Anecdotally, people writing in relatively niche languages (the ones that are generally available as single-semester electives if at all) are still doing all right since the talent pool is quite small and the pool of companies using those niche languages is similarly limited (but they frequently need another body). Specialization is like the only thing you can use to differentiate yourself, at this point, so it pays to have something weird on your resume to separate you from the 5000th Java/Python candidate. As a person who reviews resumes and interviews candidates, I have a significant bias for people who do that since it demonstrates the quality I actually want (curiosity) rather than the one on the job listing (X years of experience in Y).

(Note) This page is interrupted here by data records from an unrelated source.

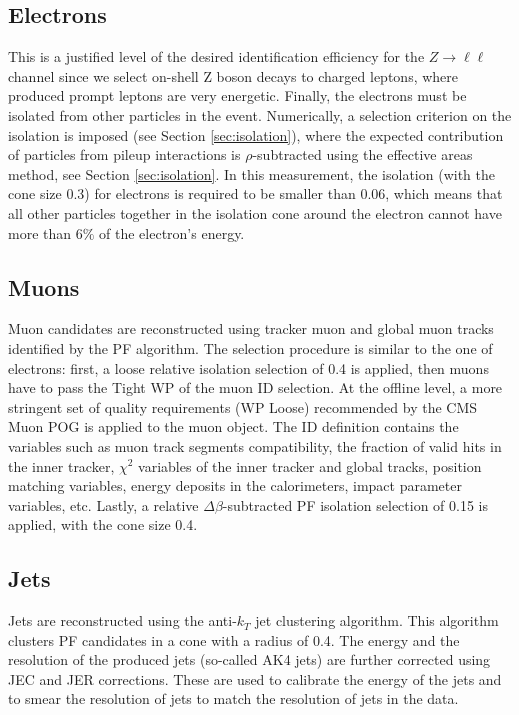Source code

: \subsection{Electrons}\label{sec:EGamma}

This is a justified level of the desired identification efficiency for the $Z \to \ell \ell$ channel since we select on-shell Z boson decays to charged leptons, where produced prompt leptons are very energetic. Finally, the electrons must be isolated from other particles in the event. Numerically, a selection criterion on the isolation is imposed (see Section \ref{sec:isolation}), where the expected contribution of particles from pileup interactions is $\rho$-subtracted using the effective areas method, see Section \ref{sec:isolation}. In this measurement, the isolation (with the cone size 0.3) for electrons is required to be smaller than 0.06, which means that all other particles together in the isolation cone around the electron cannot have more than 6$\%$ of the electron's energy.

\subsection{Muons}\label{sec:muons}
Muon candidates are reconstructed using tracker muon and global muon tracks identified by the PF algorithm. The selection procedure is similar to the one of electrons: first, a loose relative isolation selection of 0.4 is applied, then muons have to pass the Tight WP of the muon ID selection. At the offline level, a more stringent set of quality requirements (WP Loose) recommended by the CMS Muon POG is applied to the muon object. The ID definition contains the variables such as muon track segments compatibility, the fraction of valid hits in the inner tracker, $\chi^2$ variables of the inner tracker and global tracks, position matching variables, energy deposits in the calorimeters, impact parameter variables, etc. Lastly, a relative $\Delta\beta$-subtracted PF isolation selection of 0.15 is applied, with the cone size 0.4.

\subsection{Jets}\label{sec:jets}
Jets are reconstructed using the anti-$k_T$ jet clustering algorithm. This algorithm clusters PF candidates in a cone with a radius of 0.4. The energy and the resolution of the produced jets (so-called AK4 jets) are further corrected using JEC and JER corrections. These are used to calibrate the energy of the jets and to smear the resolution of jets to match the resolution of jets in the data.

[–] buh@hexbear.net 12 points 1 month ago (10 children)

what are some examples of such languages

[–] Speaker@hexbear.net 4 points 1 month ago* (last edited 1 month ago)

Functional languages like Scala, Haskell, and Lisp dialects are prominent in some industries. Scala is especially workable since it runs on the JVM so there are plenty of Java shops with a chunk of Scala that needs maintaining. Haskell is a little worse on pay since it's a very enthusiast-driven language, so people will take a hit on pay to write the language they like. Most of the jobs are also in crypto and other evil shit, so it's kind of depressing when the market is otherwise cold.

Rust is still in this category, though it's in a hype cycle right now so the market can be weird. Modern PHP is having something of a renaissance, so if you don't still write the ancient garbage version then you can get into some neat spaces.

I also imagine knowing how to write modern C++ will probably get you quite far, considering how much of the industry still writes the C++ I learned in high school.